Anteriormente, a empresa deixou de prestar o serviço em Goiás após vários blecautes, em setembro de 2022, quando optou por vender a distribuição de energia no Estado para a Equatorial, por R$ 1,6 bilhão. "Enel é caso de polícia. Tem de ser jogo pesado. Eu consegui expulsá-los", afirmou o governador Ronaldo Caiado (União), em novembro, à Coluna do Estadão.

Reação de especialistas

O envio do ofício não teve aval de muitos especialistas. "Não sei se a melhor forma de se fazer as coisas é pressionando a Aneel. É bom para a opinião pública, mas não sei se é a maneira mais adequada", disse o ex-diretor da Aneel Edvaldo Santana.
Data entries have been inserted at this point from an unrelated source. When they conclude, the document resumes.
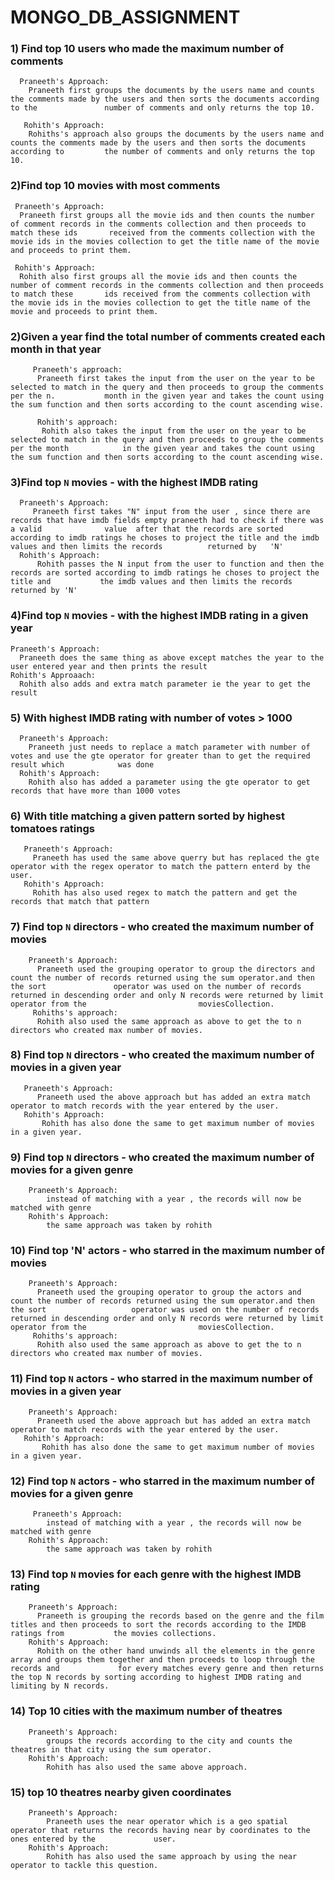 # MONGO_DB_ASSIGNMENT

### 1) Find top 10 users who made the maximum number of comments

      Praneeth's Approach:
        Praneeth first groups the documents by the users name and counts the comments made by the users and then sorts the documents according to the               number of comments and only returns the top 10.

       Rohith's Approach:
        Rohiths's approach also groups the documents by the users name and counts the comments made by the users and then sorts the documents according to         the number of comments and only returns the top 10.

### 2)Find top 10 movies with most comments

     Praneeth's Approach:
      Praneeth first groups all the movie ids and then counts the number of comment records in the comments collection and then proceeds to match these ids       received from the comments collection with the movie ids in the movies collection to get the title name of the movie and proceeds to print them.

     Rohith's Approach:
      Rohith also first groups all the movie ids and then counts the number of comment records in the comments collection and then proceeds to match these       ids received from the comments collection with the movie ids in the movies collection to get the title name of the movie and proceeds to print them.

 
 ### 2)Given a year find the total number of comments created each month in that year
 
         Praneeth's approach:
          Praneeth first takes the input from the user on the year to be selected to match in the query and then proceeds to group the comments per the n.           month in the given year and takes the count using the sum function and then sorts according to the count ascending wise. 

          Rohith's approach:
           Rohith also takes the input from the user on the year to be selected to match in the query and then proceeds to group the comments per the month            in the given year and takes the count using the sum function and then sorts according to the count ascending wise. 

 ### 3)Find top `N` movies - with the highest IMDB rating
      Praneeth's Approach:
         Praneeth first takes "N" input from the user , since there are records that have imdb fields empty praneeth had to check if there was a valid              value  after that the records are sorted according to imdb ratings he choses to project the title and the imdb values and then limits the records          returned by   'N'
      Rohith's Approach:
          Rohith passes the N input from the user to function and then the records are sorted according to imdb ratings he choses to project the title and           the imdb values and then limits the records returned by 'N'
### 4)Find top `N` movies - with the highest IMDB rating in a given year
    Praneeth's Approach:
      Praneeth does the same thing as above except matches the year to the user entered year and then prints the result
    Rohith's Approaach:
      Rohith also adds and extra match parameter ie the year to get the result
### 5) With highest IMDB rating with number of votes > 1000
      Praneeth's Approach: 
        Praneeth just needs to replace a match parameter with number of votes and use the gte operator for greater than to get the required result which            was done
      Rohith's Approach:
        Rohith also has added a parameter using the gte operator to get records that have more than 1000 votes
### 6) With title matching a given pattern sorted by highest tomatoes ratings
       Praneeth's Approach:
         Praneeth has used the same above querry but has replaced the gte operator with the regex operator to match the pattern enterd by the user.
       Rohith's Approach:
         Rohith has also used regex to match the pattern and get the records that match that pattern
### 7) Find top `N` directors - who created the maximum number of movies
        Praneeth's Approach:
          Praneeth used the grouping operator to group the directors and count the number of records returned using the sum operator.and then the sort               operator was used on the number of records returned in descending order and only N records were returned by limit operator from the                         moviesCollection.
         Rohiths's approach:
          Rohith also used the same approach as above to get the to n directors who created max number of movies.
### 8) Find top `N` directors - who created the maximum number of movies in a given year
       Praneeth's Approach:
          Praneeth used the above approach but has added an extra match operator to match records with the year entered by the user.
       Rohith's Approach:
           Rohith has also done the same to get maximum number of movies in a given year.
### 9) Find top `N` directors - who created the maximum number of movies for a given genre
        Praneeth's Approach:
            instead of matching with a year , the records will now be matched with genre
        Rohith's Approach:
            the same approach was taken by rohith
### 10) Find top 'N' actors - who starred in the maximum number of movies
        Praneeth's Approach:
          Praneeth used the grouping operator to group the actors and count the number of records returned using the sum operator.and then the sort                   operator was used on the number of records returned in descending order and only N records were returned by limit operator from the                         moviesCollection.
         Rohiths's approach:
          Rohith also used the same approach as above to get the to n directors who created max number of movies.
### 11) Find top `N` actors - who starred in the maximum number of movies in a given year
        Praneeth's Approach:
          Praneeth used the above approach but has added an extra match operator to match records with the year entered by the user.
       Rohith's Approach:
           Rohith has also done the same to get maximum number of movies in a given year.
### 12) Find top `N` actors - who starred in the maximum number of movies for a given genre 
         Praneeth's Approach:
            instead of matching with a year , the records will now be matched with genre
        Rohith's Approach:
            the same approach was taken by rohith
### 13) Find top `N` movies for each genre with the highest IMDB rating
        Praneeth's Approach:
          Praneeth is grouping the records based on the genre and the film titles and then proceeds to sort the records according to the IMDB ratings from           the movies collections.
        Rohith's Approach:
          Rohith on the other hand unwinds all the elements in the genre array and groups them together and then proceeds to loop through the records and             for every matches every genre and then returns the top N records by sorting according to highest IMDB rating and limiting by N records.
### 14) Top 10 cities with the maximum number of theatres
        Praneeth's Approach:
            groups the records according to the city and counts the theatres in that city using the sum operator.
        Rohith's Approach:
            Rohith has also used the same above approach.
### 15) top 10 theatres nearby given coordinates
        Praneeth's Approach:
            Praneeth uses the near operator which is a geo spatial operator that returns the records having near by coordinates to the ones entered by the             user.
        Rohith's Approach:
            Rohith has also used the same approach by using the near operator to tackle this question.
  
        
        

 
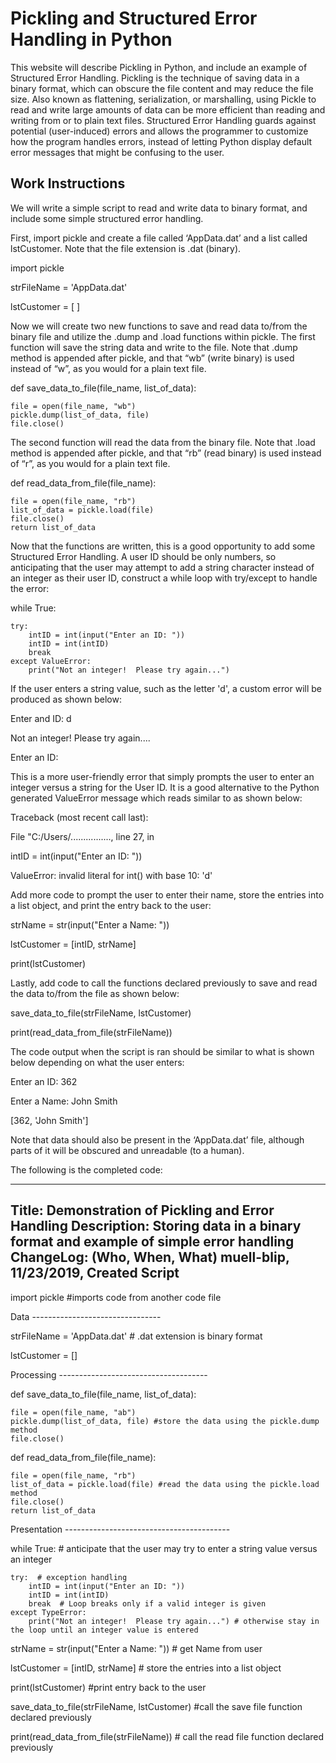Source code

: # Pickling and Structured Error Handling in Python #

This website will describe Pickling in Python, and include an example of Structured Error Handling.  Pickling is the technique of saving data in a binary format, which can obscure the file content and may reduce the file size.  Also known as flattening, serialization, or marshalling, using Pickle to read and write large amounts of data can be more efficient than reading and writing from or to plain text files.  Structured Error Handling guards against potential (user-induced) errors and allows the programmer to customize how the program handles errors, instead of letting Python display default error messages that might be confusing to the user. 

## Work Instructions ##

We will write a simple script to read and write data to binary format, and include some simple structured error handling.

First, import pickle and create a file called ‘AppData.dat’ and a list called lstCustomer.  Note that the file extension is .dat (binary).

import pickle

strFileName = 'AppData.dat'

lstCustomer = [ ]

Now we will create two new functions to save and read data to/from the binary file and utilize the .dump and .load functions within pickle.  The first function will save the string data and write to the file.  Note that .dump method is appended after pickle, and that “wb” (write binary) is used instead of “w”, as you would for a plain text file.

def save_data_to_file(file_name, list_of_data):

    file = open(file_name, "wb")
    pickle.dump(list_of_data, file)
    file.close()

The second function will read the data from the binary file.  Note that .load method is appended after pickle, and that “rb” (read binary) is used instead of “r”, as you would for a plain text file.

def read_data_from_file(file_name):

    file = open(file_name, "rb")
    list_of_data = pickle.load(file)
    file.close()
    return list_of_data

Now that the functions are written, this is a good opportunity to add some Structured Error Handling.  A user ID should be only numbers, so anticipating that the user may attempt to add a string character instead of an integer as their user ID, construct a while loop with try/except to handle the error:

while True: 

    try:  
        intID = int(input("Enter an ID: "))
        intID = int(intID)
        break 
    except ValueError:
        print("Not an integer!  Please try again...")

If the user enters a string value, such as the letter 'd', a custom error will be produced as shown below:

Enter and ID: d

Not an integer! Please try again....

Enter an ID:

This is a more user-friendly error that simply prompts the user to enter an integer versus a string for the User ID.  It is a good alternative to the Python generated ValueError message which reads similar to as shown below:

Traceback (most recent call last):

File "C:/Users/................, line 27, in <module>
  
  intID = int(input("Enter an ID: "))
  
ValueError: invalid literal for int() with base 10: 'd'

Add more code to prompt the user to enter their name, store the entries into a list object, and print the entry back to the user:

strName = str(input("Enter a Name: ")) 

lstCustomer = [intID, strName]

print(lstCustomer) 

Lastly, add code to call the functions declared previously to save and read the data to/from the file as shown below:

save_data_to_file(strFileName, lstCustomer) 

print(read_data_from_file(strFileName))  

The code output when the script is ran should be similar to what is shown below depending on what the user enters:

Enter an ID: 362

Enter a Name: John Smith

[362, 'John Smith']

Note that data should also be present in the ‘AppData.dat’ file, although parts of it will be obscured and unreadable (to a human).

The following is the completed code:

 --------------------------------------------------
 Title: Demonstration of Pickling and Error Handling
 Description:  Storing data in a binary format and example of simple error handling
 ChangeLog: (Who, When, What)
 muell-blip, 11/23/2019, Created Script
 --------------------------------------------------

import pickle  #imports code from another code file

 Data --------------------------------
 
strFileName = 'AppData.dat'  # .dat extension is binary format

lstCustomer = []

 Processing -------------------------------------
 
def save_data_to_file(file_name, list_of_data):

    file = open(file_name, "ab")
    pickle.dump(list_of_data, file) #store the data using the pickle.dump method
    file.close()

def read_data_from_file(file_name):

    file = open(file_name, "rb")
    list_of_data = pickle.load(file) #read the data using the pickle.load method
    file.close()
    return list_of_data

 Presentation -----------------------------------------
 
while True:  # anticipate that the user may try to enter a string value versus an integer

    try:  # exception handling
        intID = int(input("Enter an ID: "))
        intID = int(intID)
        break  # Loop breaks only if a valid integer is given
    except TypeError:
        print("Not an integer!  Please try again...") # otherwise stay in the loop until an integer value is entered

strName = str(input("Enter a Name: ")) # get Name from user

lstCustomer = [intID, strName] # store the entries into a list object

print(lstCustomer) #print entry back to the user

save_data_to_file(strFileName, lstCustomer)  #call the save file function declared previously

print(read_data_from_file(strFileName))  # call the read file function declared previously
Para ele, existem várias maneiras para não se chegar a esse ponto, e citou o chamado da empresa para conversar sobre as falhas.

Para o advogado especialista em energia André Edelstein, é necessário que a concessionária tenha a prévia oportunidade de sanar as irregularidades apontadas.

Por fim, para o advogado sócio do escritório Lefosse, Raphael Gomes, embora efetivamente caiba ao MME cobrar a Aneel algum tipo de análise sobre o caso, a iniciativa do ministro tem uma conotação política e carrega "antecipação de entendimentos", com uma aparição na mídia que o preocupa.

O presidente do Instituto Acende Brasil, Claudio Sales, criticou o que vê como uso político da medida.

Tempo de resposta em 2024 é o pior da história

Os indicadores de tempo para preparação de equipes e execução de serviços até o restabelecimento de energia elétrica da Enel São Paulo chegaram aos piores patamares da série histórica nos dois primeiros meses de 2024, segundo dados da Aneel obtidos pelo Broadcast/Estadão (sistema de notícias em tempo real do Grupo Estado. As equipes responsáveis na capital paulista e em mais 23 cidades da região metropolitana de São Paulo levaram mais de 13 horas (783,28 minutos, mais precisamente) para se prepararem para atendimento emergencial.

O indicador - chamado formalmente de Tempo Médio de Preparação (TMP), que avalia fatores como a eficiência da comunicação, o dimensionamento das equipes e dos fluxos de informação dos centros de operação - supera em mais de uma hora o período médio calculado para 2023, de pouco mais de 11 horas ou 668,75 minutos, que já era o pior desde 2009, quando começam os registros.

Já o tempo médio para o restabelecimento do serviço em caso de emergência, o Tempo Médio de Execução (TME), ultrapassou pela primeira vez a marca de duas horas ao saltar para 125,8 minutos. Antes, a pior marca havia sido de 2016, com 112,41 minutos. À época, a concessão era da AES Eletropaulo.

As informações são do jornal O Estado de S. Paulo.